== WHAT TO WORK ON ==
Return each line of the data below that contains the string "mode".

== INPUT DATA ==

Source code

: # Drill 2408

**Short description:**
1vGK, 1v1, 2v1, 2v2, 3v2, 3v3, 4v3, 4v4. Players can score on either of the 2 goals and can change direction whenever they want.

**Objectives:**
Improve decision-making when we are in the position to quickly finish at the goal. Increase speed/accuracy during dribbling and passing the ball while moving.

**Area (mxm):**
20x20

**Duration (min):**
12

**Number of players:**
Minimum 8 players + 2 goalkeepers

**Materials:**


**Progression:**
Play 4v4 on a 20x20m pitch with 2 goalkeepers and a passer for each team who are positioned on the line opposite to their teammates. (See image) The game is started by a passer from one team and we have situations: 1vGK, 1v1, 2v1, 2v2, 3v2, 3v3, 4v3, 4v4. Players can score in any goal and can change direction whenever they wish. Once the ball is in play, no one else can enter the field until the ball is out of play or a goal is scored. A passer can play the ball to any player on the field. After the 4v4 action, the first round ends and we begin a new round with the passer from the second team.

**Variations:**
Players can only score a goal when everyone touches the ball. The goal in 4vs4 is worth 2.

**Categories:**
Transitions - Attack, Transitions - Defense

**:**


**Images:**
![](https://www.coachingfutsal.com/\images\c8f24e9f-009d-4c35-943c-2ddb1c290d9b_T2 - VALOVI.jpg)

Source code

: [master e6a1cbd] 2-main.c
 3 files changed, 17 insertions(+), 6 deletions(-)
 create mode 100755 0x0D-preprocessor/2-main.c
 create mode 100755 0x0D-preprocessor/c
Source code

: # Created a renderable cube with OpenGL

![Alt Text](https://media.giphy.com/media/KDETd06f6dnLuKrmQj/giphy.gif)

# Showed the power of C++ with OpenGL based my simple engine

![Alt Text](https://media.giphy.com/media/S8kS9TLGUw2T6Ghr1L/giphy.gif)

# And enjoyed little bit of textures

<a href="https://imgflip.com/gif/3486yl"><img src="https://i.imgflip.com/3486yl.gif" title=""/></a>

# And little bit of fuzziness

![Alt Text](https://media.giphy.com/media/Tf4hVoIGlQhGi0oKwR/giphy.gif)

--

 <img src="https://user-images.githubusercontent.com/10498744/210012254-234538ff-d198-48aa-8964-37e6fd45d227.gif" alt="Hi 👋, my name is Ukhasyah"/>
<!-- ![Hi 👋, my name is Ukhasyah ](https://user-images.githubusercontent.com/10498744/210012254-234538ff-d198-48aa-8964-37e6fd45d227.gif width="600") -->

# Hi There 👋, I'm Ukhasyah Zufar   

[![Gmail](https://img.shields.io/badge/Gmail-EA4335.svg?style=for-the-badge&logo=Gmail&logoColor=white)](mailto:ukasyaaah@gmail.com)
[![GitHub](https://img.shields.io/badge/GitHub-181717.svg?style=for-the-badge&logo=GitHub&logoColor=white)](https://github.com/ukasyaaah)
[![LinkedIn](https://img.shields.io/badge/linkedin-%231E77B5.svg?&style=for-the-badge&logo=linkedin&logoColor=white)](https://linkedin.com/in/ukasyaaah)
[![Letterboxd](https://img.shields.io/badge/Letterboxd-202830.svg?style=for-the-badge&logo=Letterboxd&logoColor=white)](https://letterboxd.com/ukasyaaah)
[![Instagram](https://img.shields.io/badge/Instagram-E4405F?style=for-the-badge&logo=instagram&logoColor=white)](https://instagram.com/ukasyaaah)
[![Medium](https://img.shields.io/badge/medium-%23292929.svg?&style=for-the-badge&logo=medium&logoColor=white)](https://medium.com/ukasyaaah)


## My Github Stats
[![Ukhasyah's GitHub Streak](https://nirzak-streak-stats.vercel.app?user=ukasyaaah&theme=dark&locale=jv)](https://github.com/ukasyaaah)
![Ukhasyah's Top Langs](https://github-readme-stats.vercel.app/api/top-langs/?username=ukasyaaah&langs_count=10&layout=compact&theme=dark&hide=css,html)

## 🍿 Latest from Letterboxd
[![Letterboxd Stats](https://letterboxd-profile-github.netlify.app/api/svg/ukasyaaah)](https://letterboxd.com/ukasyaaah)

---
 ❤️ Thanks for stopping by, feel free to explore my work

==

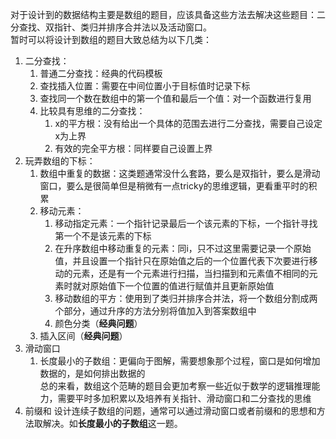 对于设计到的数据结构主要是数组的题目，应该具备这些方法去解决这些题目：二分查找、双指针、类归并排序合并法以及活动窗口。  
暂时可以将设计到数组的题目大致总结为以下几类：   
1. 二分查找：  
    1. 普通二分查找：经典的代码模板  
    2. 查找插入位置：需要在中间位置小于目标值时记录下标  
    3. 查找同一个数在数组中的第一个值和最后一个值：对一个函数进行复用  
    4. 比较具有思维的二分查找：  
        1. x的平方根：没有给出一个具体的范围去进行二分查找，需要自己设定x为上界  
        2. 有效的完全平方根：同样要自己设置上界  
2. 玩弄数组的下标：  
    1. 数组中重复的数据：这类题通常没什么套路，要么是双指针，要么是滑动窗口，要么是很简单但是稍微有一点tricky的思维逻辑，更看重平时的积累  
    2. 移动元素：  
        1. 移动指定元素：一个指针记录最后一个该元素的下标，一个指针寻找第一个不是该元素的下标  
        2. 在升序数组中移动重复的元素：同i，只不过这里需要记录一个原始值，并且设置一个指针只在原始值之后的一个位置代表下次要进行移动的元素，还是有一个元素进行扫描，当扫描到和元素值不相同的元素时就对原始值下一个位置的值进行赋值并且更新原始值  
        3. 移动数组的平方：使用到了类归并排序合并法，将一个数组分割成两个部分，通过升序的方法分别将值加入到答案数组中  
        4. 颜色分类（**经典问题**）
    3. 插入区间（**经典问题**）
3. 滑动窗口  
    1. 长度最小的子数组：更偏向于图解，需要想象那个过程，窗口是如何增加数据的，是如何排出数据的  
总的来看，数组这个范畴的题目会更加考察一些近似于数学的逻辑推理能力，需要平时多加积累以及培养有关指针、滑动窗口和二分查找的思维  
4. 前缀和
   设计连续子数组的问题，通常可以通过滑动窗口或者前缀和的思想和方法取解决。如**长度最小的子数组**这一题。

== SOLUTION TO THIS PROBLEM ==
 create mode 100755 0x0D-preprocessor/2-main.c
 create mode 100755 0x0D-preprocessor/c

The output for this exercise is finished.